— What to do —
Search the records that follow and extract every line containing the string "Lagrangian".

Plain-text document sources

_____

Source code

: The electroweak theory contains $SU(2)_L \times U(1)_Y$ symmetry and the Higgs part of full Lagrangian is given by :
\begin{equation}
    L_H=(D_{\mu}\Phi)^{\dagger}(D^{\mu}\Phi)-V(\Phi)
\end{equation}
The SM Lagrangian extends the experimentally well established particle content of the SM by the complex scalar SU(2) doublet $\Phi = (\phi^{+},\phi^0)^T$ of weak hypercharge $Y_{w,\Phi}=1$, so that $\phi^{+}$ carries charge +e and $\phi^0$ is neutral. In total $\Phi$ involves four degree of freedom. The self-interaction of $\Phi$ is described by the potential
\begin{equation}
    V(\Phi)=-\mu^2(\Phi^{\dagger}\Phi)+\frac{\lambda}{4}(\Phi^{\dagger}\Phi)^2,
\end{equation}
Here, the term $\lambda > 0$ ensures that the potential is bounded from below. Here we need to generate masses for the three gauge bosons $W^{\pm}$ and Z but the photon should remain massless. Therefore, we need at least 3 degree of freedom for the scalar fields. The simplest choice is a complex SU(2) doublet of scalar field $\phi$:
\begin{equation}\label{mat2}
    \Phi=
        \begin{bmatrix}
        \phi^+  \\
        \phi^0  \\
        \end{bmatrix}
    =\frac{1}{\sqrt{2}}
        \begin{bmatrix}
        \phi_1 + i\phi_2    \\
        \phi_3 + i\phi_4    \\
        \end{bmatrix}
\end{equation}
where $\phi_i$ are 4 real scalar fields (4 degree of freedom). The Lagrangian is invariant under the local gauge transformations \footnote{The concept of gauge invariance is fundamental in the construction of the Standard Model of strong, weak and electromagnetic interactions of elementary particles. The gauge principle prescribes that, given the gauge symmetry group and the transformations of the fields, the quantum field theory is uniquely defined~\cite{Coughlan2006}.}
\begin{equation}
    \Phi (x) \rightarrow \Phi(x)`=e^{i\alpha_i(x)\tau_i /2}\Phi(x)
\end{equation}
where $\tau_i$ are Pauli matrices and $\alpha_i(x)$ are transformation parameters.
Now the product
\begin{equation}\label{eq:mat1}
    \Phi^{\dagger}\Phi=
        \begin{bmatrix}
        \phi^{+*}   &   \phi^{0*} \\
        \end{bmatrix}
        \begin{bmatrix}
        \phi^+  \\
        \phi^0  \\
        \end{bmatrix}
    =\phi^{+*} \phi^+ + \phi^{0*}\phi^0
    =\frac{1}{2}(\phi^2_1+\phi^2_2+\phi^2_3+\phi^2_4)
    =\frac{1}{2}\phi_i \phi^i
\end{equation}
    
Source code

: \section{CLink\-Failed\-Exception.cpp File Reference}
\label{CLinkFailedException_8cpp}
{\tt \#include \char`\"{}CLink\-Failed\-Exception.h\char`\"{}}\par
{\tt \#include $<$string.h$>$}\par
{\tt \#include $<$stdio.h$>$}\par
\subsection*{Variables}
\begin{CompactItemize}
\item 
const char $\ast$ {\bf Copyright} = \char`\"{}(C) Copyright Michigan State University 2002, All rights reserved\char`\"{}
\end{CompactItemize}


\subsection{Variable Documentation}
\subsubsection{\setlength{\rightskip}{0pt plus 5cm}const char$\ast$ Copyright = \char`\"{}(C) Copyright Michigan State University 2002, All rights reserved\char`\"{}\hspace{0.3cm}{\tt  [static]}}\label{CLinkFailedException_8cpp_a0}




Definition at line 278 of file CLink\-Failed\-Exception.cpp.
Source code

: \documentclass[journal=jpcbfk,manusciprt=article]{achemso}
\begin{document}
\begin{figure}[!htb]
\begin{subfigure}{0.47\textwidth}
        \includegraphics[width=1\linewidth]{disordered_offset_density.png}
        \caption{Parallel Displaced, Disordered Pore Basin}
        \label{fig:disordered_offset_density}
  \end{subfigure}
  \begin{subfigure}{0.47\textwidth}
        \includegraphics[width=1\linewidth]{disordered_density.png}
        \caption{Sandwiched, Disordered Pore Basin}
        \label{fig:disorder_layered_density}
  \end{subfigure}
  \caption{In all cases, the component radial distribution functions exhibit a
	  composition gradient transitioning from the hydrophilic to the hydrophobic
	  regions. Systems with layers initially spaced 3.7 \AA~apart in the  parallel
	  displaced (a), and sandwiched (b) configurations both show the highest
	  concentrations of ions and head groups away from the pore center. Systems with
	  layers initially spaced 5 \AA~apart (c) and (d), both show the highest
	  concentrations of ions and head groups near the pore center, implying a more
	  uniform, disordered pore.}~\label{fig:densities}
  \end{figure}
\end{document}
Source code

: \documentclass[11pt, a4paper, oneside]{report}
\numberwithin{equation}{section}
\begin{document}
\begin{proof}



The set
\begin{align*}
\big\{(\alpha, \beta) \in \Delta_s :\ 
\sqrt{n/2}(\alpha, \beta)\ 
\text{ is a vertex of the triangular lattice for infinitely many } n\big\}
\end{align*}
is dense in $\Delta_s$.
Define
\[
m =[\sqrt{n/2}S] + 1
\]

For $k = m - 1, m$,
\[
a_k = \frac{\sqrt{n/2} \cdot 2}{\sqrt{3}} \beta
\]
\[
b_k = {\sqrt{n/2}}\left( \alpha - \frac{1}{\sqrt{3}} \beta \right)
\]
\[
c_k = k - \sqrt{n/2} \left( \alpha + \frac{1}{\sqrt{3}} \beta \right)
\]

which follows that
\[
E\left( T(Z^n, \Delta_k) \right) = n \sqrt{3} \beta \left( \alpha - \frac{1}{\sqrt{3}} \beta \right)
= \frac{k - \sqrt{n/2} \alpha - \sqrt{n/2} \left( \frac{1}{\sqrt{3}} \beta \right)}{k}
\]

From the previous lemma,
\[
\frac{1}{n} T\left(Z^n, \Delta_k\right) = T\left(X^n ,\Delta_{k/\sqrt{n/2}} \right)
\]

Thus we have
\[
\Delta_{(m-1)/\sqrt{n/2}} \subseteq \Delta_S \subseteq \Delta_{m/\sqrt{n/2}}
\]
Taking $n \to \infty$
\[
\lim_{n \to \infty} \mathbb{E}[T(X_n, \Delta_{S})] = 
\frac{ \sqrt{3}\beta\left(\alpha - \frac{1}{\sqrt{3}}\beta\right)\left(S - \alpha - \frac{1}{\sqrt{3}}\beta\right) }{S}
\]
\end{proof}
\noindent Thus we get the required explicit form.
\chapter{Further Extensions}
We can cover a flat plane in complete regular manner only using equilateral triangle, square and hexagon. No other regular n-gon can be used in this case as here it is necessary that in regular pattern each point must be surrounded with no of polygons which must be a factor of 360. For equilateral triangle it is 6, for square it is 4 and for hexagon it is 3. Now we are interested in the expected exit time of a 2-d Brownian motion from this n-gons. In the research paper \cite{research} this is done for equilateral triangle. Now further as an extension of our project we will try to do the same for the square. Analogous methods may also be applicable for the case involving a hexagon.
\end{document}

_____

— Task output —
: The electroweak theory contains $SU(2)_L \times U(1)_Y$ symmetry and the Higgs part of full Lagrangian is given by :
The SM Lagrangian extends the experimentally well established particle content of the SM by the complex scalar SU(2) doublet $\Phi = (\phi^{+},\phi^0)^T$ of weak hypercharge $Y_{w,\Phi}=1$, so that $\phi^{+}$ carries charge +e and $\phi^0$ is neutral. In total $\Phi$ involves four degree of freedom. The self-interaction of $\Phi$ is described by the potential
where $\phi_i$ are 4 real scalar fields (4 degree of freedom). The Lagrangian is invariant under the local gauge transformations \footnote{The concept of gauge invariance is fundamental in the construction of the Standard Model of strong, weak and electromagnetic interactions of elementary particles. The gauge principle prescribes that, given the gauge symmetry group and the transformations of the fields, the quantum field theory is uniquely defined~\cite{Coughlan2006}.}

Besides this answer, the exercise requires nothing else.